There are many historical stories of shepherds and travellers encountering lions, for example the Old Testament contains dozens of tales about attacks on flocks and people by these fierce predators. Lions have now disappeared from most of their former range, but for livestock owners around the Waza National Park, Cameroon, living with lions is a daily reality.
Although loss of human life is rarely reported, lion predation can cost the herders close to $1000 US per family each year. Scientists from the Resource Ecology Group, Wageningen University and the Institute of Environmental Sciences, Leiden University, investigated the factors that contributed to these losses and why pastoralists continued to graze their herds close to the lion’s hunting grounds, which has recently been published in the African Journal of Ecology.
The team found that people living closer to the Waza National Park enjoy better access to pastures and water points, but bear the heaviest losses.
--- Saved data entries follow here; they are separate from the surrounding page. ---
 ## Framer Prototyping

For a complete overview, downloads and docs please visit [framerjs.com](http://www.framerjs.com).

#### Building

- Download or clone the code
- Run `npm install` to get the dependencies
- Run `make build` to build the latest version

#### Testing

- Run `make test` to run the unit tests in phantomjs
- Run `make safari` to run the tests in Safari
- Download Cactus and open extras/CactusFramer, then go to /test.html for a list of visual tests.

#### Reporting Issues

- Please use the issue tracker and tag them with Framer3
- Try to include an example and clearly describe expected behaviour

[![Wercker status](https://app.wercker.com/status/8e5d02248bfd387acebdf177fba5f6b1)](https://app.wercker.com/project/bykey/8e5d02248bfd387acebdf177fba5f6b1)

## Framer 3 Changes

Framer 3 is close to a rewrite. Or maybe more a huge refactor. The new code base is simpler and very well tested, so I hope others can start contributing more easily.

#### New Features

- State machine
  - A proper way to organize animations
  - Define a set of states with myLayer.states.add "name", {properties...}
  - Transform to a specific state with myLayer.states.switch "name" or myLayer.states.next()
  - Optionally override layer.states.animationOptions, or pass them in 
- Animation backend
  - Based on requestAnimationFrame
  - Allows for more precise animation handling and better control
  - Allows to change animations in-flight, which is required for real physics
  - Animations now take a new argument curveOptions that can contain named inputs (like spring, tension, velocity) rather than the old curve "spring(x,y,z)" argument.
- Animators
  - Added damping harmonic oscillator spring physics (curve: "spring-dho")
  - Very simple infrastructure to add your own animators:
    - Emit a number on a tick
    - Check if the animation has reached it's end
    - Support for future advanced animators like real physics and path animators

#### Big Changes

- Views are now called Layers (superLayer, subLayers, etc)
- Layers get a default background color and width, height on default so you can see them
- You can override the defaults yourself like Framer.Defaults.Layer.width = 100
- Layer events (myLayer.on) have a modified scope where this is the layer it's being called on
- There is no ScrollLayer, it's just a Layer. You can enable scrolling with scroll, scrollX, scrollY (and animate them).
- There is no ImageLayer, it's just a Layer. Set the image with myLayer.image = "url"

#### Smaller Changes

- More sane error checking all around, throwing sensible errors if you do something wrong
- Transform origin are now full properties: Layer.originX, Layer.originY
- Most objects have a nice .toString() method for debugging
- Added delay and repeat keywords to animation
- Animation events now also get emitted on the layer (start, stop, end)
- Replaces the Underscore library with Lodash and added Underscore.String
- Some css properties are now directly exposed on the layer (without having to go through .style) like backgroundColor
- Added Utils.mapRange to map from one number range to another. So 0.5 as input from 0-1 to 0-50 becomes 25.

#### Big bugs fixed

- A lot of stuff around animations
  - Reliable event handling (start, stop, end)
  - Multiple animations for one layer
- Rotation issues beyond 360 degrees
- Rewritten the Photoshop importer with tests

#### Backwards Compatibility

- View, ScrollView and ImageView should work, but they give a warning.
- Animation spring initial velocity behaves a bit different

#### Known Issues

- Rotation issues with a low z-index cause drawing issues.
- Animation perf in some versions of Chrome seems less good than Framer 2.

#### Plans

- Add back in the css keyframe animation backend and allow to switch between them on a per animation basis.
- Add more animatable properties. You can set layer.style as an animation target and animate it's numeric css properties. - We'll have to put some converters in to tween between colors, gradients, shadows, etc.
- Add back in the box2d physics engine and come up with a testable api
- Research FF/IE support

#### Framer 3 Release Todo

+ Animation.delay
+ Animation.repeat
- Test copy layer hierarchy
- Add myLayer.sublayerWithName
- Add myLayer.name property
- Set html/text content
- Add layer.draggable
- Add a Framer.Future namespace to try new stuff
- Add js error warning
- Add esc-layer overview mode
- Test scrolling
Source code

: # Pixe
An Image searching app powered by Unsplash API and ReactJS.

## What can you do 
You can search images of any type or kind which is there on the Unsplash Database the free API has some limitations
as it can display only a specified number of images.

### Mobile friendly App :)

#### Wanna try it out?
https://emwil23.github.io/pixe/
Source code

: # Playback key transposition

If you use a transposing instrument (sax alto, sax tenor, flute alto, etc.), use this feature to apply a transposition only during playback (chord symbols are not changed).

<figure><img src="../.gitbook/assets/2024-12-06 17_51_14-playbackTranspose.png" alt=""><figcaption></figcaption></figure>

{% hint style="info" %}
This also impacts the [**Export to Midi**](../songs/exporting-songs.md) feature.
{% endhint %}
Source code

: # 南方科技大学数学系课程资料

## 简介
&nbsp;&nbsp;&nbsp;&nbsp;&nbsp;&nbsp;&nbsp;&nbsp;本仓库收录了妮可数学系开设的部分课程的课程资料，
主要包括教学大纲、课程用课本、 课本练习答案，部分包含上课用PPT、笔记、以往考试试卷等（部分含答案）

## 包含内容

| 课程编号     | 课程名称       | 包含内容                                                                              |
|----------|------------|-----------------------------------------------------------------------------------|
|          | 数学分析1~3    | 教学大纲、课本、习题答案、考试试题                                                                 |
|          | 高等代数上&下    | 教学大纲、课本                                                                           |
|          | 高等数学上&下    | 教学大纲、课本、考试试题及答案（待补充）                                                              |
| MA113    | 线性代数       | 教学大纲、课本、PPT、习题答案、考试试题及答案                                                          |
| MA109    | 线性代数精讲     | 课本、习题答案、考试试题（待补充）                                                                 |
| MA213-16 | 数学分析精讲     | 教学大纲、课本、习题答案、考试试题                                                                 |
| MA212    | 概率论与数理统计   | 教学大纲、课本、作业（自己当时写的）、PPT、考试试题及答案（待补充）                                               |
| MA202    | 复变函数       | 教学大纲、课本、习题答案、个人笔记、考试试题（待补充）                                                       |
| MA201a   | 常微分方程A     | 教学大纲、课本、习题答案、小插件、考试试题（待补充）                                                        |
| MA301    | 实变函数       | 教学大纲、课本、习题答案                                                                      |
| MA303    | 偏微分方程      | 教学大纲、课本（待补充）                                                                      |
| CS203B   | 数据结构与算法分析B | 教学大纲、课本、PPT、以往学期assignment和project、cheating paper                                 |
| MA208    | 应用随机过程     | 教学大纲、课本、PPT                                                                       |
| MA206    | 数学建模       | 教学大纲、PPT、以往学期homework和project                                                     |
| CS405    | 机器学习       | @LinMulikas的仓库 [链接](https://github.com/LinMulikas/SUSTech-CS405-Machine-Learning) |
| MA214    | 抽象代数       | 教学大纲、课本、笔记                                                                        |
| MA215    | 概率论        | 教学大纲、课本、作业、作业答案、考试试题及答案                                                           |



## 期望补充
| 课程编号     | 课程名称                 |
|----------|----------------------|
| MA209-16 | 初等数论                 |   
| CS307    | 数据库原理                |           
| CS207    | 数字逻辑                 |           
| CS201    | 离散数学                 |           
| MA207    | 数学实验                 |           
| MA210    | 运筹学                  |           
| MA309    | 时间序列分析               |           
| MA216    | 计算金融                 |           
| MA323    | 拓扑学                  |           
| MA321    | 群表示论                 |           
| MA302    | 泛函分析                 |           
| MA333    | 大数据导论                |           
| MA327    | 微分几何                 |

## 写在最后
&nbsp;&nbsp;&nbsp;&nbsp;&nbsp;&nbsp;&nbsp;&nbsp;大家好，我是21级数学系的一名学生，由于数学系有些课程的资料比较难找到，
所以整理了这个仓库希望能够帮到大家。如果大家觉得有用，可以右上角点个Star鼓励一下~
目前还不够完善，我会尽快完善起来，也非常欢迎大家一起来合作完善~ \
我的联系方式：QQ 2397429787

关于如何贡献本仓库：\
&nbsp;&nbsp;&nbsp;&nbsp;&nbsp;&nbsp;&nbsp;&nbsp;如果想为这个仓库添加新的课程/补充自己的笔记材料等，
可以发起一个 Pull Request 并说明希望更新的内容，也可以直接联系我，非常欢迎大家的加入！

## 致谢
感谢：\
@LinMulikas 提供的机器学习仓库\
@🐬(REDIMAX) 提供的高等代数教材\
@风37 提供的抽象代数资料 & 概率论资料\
These herdsmen said that the benefits of improved grazing and water outweigh the cost of lion kills.
Further from the park, depredation decreases, but during the wet season, when water is abundant and lush vegetation offers hiding places, lions wander off and take livestock at larger distances.
The research also showed that having cattle increases the risk of losing goats or sheep to lions, probably because sheep and goats graze with the cows further away from the villages and in larger numbers, which makes it easier for lions to approach livestock unnoticed. Herdsmen even claimed that lions follow nomadic herds during the wet season far outside the park, and during this period these lions also raid sedentary livestock of villages they pass.
Surprisingly, herdsmen who try to chase the lions away when attacked reported larger losses, probably because the confusion created scatters the herds, and lions benefit from this.
One day around noon, while interviewing some villagers, two researchers were called by some excited herdsmen, who reported an attack by lions. The group headed to the scene just outside of the village, only about a kilometre from where the interview was taking place, and found three dead sheep and a calf, with clear bite marks in their necks. One of the herdsmen explained:
“We tried to chase away the lions, but they weren’t impressed and only moved a bit further away from us, where they grabbed another sheep. That’s how they do it, they just kill. They’ve taken one sheep with them, but the calf and the other three sheep were killed for nothing. We can’t eat the meat, as Muslim traditions require animals to be killed by a Muslim.”
The research team recommended that herding methods could be changed in order to decrease the livestock losses, such as by having protective thorn enclosures, called bomas, or more herdsmen, as dogs for guarding livestock are not a suitable alternative in this Islamic part of Cameroon.
Lion predation is a common phenomenon in the area, and people have accommodated these violent encounters in their day-to-day life, and apparently make a trade-off between the extra benefits of living closer to the national park, and the increased risk of losing animals to lions.